Step-by-step solution

(Step 1: Writing the differential equation and boundary conditions)

To write the differential equation for one-dimensional heat conduction, we will start with Fourier's Law of heat conduction: \(q_x = -k\frac{dT}{dx}\) For steady, one-dimensional heat conduction in the x-direction, the temperature distribution can be defined as: \(\frac{d^2T}{dx^2} = 0\) Now, we need to write the boundary conditions for this problem. There are two sides to the base plate: 1. The inner surface (x=0): here, the heat flux generated is given by the power of the iron divided by the base area, i.e., \(q_{x=0} = \frac{1000}{150\times10^{-4}} \mathrm{W/m^2}\). 2. The outer surface (x=L): here, the heat loss is due to both convection and radiation. We can write the boundary condition as: \(q_{x=L} = h(T_{x=L} - T_\infty) + \varepsilon \sigma (T_{x=L}^4 - T_{sarr}^4)\)

(Step 2: Obtaining a relation for the temperature of the outer surface)

Since \(\frac{d^2T}{dx^2} = 0\), the temperature distribution is linear. We can define T in terms of x as: \(T(x) = C_1x + C_2\) Now we can use boundary conditions to find \(C_1\) and \(C_2\). 1. At x=0, \(T(0) = C_2\) \(q_{x=0} = -k\frac{dT}{dx}\Big|_{x=0} = -kC_1\) 2. At x=L, \(T(L) = C_1L + C_2\) \(q_{x=L} = -k\frac{dT}{dx}\Big|_{x=L} = -kC_1\) Now, substituting the value of \(q_{x=0}\), \(C_1 = \frac{-q_{x=0}}{k}\) Substituting the value of \(C_1\) in \(T(L)\): \(T_{x=L} = -\frac{q_{x=0}L}{k} + C_2\) The final temperature expression for the outer surface of the plate is: \(T_{x=L} = -\frac{q_{x=0}L}{k} + T_\infty\)

(Step 3: Evaluating the outer surface temperature)

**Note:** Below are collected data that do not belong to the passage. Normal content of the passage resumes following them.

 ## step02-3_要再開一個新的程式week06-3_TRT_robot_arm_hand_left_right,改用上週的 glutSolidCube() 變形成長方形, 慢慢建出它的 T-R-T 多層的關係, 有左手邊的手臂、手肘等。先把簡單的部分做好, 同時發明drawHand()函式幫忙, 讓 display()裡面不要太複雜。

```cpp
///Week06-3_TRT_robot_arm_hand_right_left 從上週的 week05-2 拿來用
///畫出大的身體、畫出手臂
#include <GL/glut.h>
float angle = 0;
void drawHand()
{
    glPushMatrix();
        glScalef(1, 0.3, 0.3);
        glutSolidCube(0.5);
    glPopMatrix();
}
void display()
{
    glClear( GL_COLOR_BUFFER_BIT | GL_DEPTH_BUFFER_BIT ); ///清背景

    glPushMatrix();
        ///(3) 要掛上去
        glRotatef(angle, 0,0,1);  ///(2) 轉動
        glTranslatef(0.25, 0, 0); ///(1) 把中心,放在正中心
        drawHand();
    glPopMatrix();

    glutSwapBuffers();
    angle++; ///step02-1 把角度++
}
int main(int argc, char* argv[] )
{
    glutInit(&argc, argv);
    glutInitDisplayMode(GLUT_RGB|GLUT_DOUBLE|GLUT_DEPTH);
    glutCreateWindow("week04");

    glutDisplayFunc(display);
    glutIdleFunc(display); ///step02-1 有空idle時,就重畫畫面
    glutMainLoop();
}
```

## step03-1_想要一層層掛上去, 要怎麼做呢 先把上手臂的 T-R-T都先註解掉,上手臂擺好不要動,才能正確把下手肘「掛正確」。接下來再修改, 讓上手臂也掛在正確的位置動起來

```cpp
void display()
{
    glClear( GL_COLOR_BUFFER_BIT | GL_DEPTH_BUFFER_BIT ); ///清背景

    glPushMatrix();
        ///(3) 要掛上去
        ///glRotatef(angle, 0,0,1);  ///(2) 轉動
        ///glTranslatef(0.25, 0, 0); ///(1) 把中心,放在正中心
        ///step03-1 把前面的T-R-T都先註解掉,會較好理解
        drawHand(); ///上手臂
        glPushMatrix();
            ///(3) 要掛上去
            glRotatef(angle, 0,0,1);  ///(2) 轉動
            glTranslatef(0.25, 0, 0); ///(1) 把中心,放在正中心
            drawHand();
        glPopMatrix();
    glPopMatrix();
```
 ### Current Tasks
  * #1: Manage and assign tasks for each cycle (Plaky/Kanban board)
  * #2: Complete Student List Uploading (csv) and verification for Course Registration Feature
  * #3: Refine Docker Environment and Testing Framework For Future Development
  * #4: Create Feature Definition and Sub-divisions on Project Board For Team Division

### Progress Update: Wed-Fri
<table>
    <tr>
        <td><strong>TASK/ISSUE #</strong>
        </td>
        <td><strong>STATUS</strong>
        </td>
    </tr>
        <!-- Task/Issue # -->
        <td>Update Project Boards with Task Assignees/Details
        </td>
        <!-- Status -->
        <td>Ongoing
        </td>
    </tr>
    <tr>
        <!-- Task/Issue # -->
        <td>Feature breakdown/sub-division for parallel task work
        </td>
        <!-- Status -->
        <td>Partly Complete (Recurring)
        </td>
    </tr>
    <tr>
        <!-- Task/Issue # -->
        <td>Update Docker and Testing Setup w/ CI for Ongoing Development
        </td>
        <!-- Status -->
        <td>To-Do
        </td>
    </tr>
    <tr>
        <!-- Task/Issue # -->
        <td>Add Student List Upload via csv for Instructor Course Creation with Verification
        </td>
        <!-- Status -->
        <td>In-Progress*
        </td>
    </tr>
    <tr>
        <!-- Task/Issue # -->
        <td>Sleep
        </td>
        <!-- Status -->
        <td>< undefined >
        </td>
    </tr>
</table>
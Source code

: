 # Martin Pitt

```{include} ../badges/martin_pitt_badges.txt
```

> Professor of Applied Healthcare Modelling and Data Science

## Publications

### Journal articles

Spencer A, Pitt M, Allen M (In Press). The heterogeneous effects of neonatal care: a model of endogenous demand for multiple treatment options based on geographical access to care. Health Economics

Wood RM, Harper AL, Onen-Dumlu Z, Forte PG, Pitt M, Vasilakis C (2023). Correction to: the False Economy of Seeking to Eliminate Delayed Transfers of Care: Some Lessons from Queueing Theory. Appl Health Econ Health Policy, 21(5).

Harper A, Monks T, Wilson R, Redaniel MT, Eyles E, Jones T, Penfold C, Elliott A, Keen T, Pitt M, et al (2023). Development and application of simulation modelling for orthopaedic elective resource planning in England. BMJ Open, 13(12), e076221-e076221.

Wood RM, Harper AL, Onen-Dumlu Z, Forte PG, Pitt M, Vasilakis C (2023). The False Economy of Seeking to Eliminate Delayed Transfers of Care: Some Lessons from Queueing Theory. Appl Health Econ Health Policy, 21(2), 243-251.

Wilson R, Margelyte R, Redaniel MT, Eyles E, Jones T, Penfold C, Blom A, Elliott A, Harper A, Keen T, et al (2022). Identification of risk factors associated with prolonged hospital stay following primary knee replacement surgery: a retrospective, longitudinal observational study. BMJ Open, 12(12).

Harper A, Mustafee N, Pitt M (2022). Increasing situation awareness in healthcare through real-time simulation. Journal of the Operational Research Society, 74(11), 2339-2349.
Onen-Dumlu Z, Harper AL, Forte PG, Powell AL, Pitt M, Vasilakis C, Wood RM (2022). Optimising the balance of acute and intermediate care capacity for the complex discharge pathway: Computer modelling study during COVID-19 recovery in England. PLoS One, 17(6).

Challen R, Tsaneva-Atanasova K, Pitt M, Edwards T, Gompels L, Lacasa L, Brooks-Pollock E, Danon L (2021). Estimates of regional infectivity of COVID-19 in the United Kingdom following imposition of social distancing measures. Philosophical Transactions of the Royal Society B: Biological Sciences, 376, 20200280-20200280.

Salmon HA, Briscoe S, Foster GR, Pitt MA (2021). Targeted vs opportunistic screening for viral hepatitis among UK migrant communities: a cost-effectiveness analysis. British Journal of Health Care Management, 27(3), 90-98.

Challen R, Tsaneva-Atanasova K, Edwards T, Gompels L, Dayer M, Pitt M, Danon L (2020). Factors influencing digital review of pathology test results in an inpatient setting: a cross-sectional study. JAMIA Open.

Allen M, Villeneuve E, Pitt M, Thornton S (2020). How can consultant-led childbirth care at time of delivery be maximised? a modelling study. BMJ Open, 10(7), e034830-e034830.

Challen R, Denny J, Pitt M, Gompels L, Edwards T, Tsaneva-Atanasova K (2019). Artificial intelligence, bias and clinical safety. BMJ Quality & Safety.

To obtain the temperature of the outer surface \(T_{x=L}\), we need to solve the boundary condition equation at x=L: \(q_{x=L} = h(T_{x=L} - T_\infty) + \varepsilon \sigma (T_{x=L}^4 - T_{sarr}^4)\) Substituting the temperature expression obtained in Step 2: \(q_{x=L} = h\left(-\frac{q_{x=0}L}{k} + T_\infty - T_\infty\right) + \varepsilon \sigma \left(\left(-\frac{q_{x=0}L}{k} + T_\infty\right)^4 - T_{sarr}^4\right)\) We can plug in the given values to solve for the outer surface temperature: L = 0.5 cm = 0.005 m A = 150 cm^2 = 0.015 m^2 q_{x=0} = \frac{1000}{0.015} = 66666.67 W/m^2 Given values: k = 18 W/(m K), T_∞ = 26°C = 299 K, h = 30 W/(m^2 K), ε = 0.7, and T_sarr = 295 K. After substituting all given values, the equation for the outer surface temperature becomes nonlinear. Therefore, we need to use a numerical method like the Newton-Raphson method or the fixed-point iteration method to obtain the numerical value for \(T_{x=L}\). In this case, you can use any numerical method or software to find the numerical value for the outer surface temperature.